The following are two of the most popular configurations. Please read them, and match the conditions to your company’s needs. For more information on these options, or if your company would like an in-depth analysis of how CostGuard can help your operation, go to www.costguard.com or email us at firstname.lastname@example.org.
One Installation of CostGuard for Multiple Units.
What is needed: one copy of CostGuard with the Multi-Units Controller installed at a central headquarters. Each unit will send original copies of invoices, counts, and sales information to headquarters on a regular basis.
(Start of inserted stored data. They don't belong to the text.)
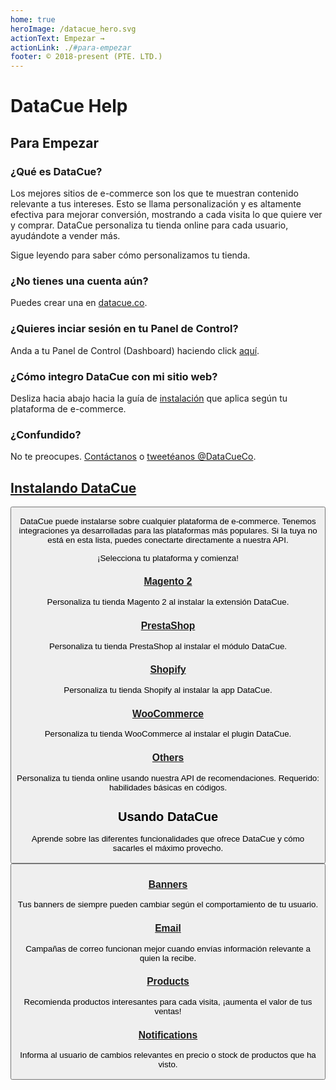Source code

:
 ```yaml
---
home: true
heroImage: /datacue_hero.svg
actionText: Empezar →
actionLink: ./#para-empezar
footer: © 2018-present (PTE. LTD.)
---
```


# DataCue Help

## Para Empezar

### ¿Qué es DataCue?

Los mejores sitios de e-commerce son los que te muestran contenido relevante a tus intereses. Esto se llama personalización y es altamente efectiva para mejorar conversión, mostrando a cada visita lo que quiere ver y comprar. DataCue personaliza tu tienda online para cada usuario, ayudándote a vender más. 

Sigue leyendo para saber cómo personalizamos tu tienda. 

### ¿No tienes una cuenta aún?

Puedes crear una en [datacue.co](https://app.datacue.co/es/sign-up).

### ¿Quieres inciar sesión en tu Panel de Control?

Anda a tu Panel de Control (Dashboard) haciendo click [aquí](https://app.datacue.co/).

### ¿Cómo integro DataCue con mi sitio web?

Desliza hacia abajo hacia la guía de [instalación](#installing-datacue) que aplica según tu plataforma de e-commerce. 

### ¿Confundido?

No te preocupes. [Contáctanos](https://datacue.co/contact) o [tweetéanos @DataCueCo](https://twitter.com/datacueco).

## [Instalando DataCue](/install)

<Button text="Guía de Instalación" link="/install" />

DataCue puede instalarse sobre cualquier plataforma de e-commerce. Tenemos integraciones ya desarrolladas para las plataformas más populares. Si la tuya no está en esta lista, puedes conectarte directamente a nuestra API. 

¡Selecciona tu plataforma y comienza!

### [Magento 2](/install/magento)

Personaliza tu tienda Magento 2 al instalar la extensión DataCue.

### [PrestaShop](/install/prestashop/)

Personaliza tu tienda PrestaShop al instalar el módulo DataCue.

### [Shopify](/install/shopify/)

Personaliza tu tienda Shopify al instalar la app DataCue.

### [WooCommerce](/install/woocommerce/)

Personaliza tu tienda WooCommerce al instalar el plugin DataCue.

### [Others](/custom/)

Personaliza tu tienda online usando nuestra API de recomendaciones. Requerido: habilidades básicas en códigos.


## Usando DataCue

Aprende sobre las diferentes funcionalidades que ofrece DataCue y cómo sacarles el máximo provecho. 

<Button text="Guía de Usuario" link="/guide" />

### [Banners](/banners)

Tus banners de siempre pueden cambiar según el comportamiento de tu usuario.

### [Email](/email)

Campañas de correo funcionan mejor cuando envías información relevante a quien la recibe.

### [Products](/products)

Recomienda productos interesantes para cada visita, ¡aumenta el valor de tus ventas!

### [Notifications](/notifications/)

Informa al usuario de cambios relevantes en precio o stock de productos que ha visto.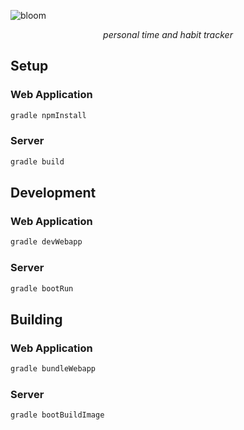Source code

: ![bloom](https://github.com/shazxrin/bloom/assets/70547991/d1282eec-048f-4b73-8f0c-b88efafe0ae7)
<p align="center">
  <i>personal time and habit tracker</i>
</p>

## Setup

### Web Application

```bash
gradle npmInstall
```

### Server

```bash
gradle build
```

## Development

### Web Application

```bash
gradle devWebapp
```

### Server

```bash
gradle bootRun
```

## Building

### Web Application

```bash
gradle bundleWebapp
```

### Server

```bash
gradle bootBuildImage
```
If most of the following apply to you, try this setup
The Units are under one roof: such as foodservice outlets for a hotel, convention center, resort or hospital.
Headquarters can easily distribute information for routine tasks (such as expanding recipes) to the Units.
You have multiple Cost Centers, but you have the central manpower to handle all of the data input including receipts, counts, and other information.
One Installation of CostGuard at each establishment, and use the Multi-Unit at a headquarters.
What is needed: one copy of CostGuard is installed at each establishment. Headquarters has a copy of CostGuard with the Multi-Units Controller installed. Each Unit enters in their own information, and sends original copies of invoices, counts, and sales information to headquarters. The Units and headquarters can be connected via a communication program such as PC Anywhere, or removable media (such as CD or Jump Drive) to send the information to Headquarters.
If you are using this configuration, then only one entity – the individual Unit or Headquarters - should enter in data at any given time. You will need to decide which data is entered at the unit level and which data is entered at headquarters. Data includes counts, sales, receipts, orders, and all other transactions. When the unit is done, transmit the data to headquarters for the remaining data entry. There is no way to synchronize data between the two, so once you send data to headquarter, then units should not edit or modify transactions.
If most of the following apply to you, try this set-up
Units are geographically separated from each other
Headquarters simply wants to monitor usage, food costs, and review transactions, rather than enter data and generate reports.
You have multiple Cost Centers, and data entry from the subsidiary units can be problematic for headquarter personnel.
The employees at the Units need access to CostGuard for menu analysis, recipe adjustment and expansion, or tight inventory control.
You have a production kitchen that stocks remote sites, where one Unit is responsible for cooking items, and other Units sell the finished product to the customers.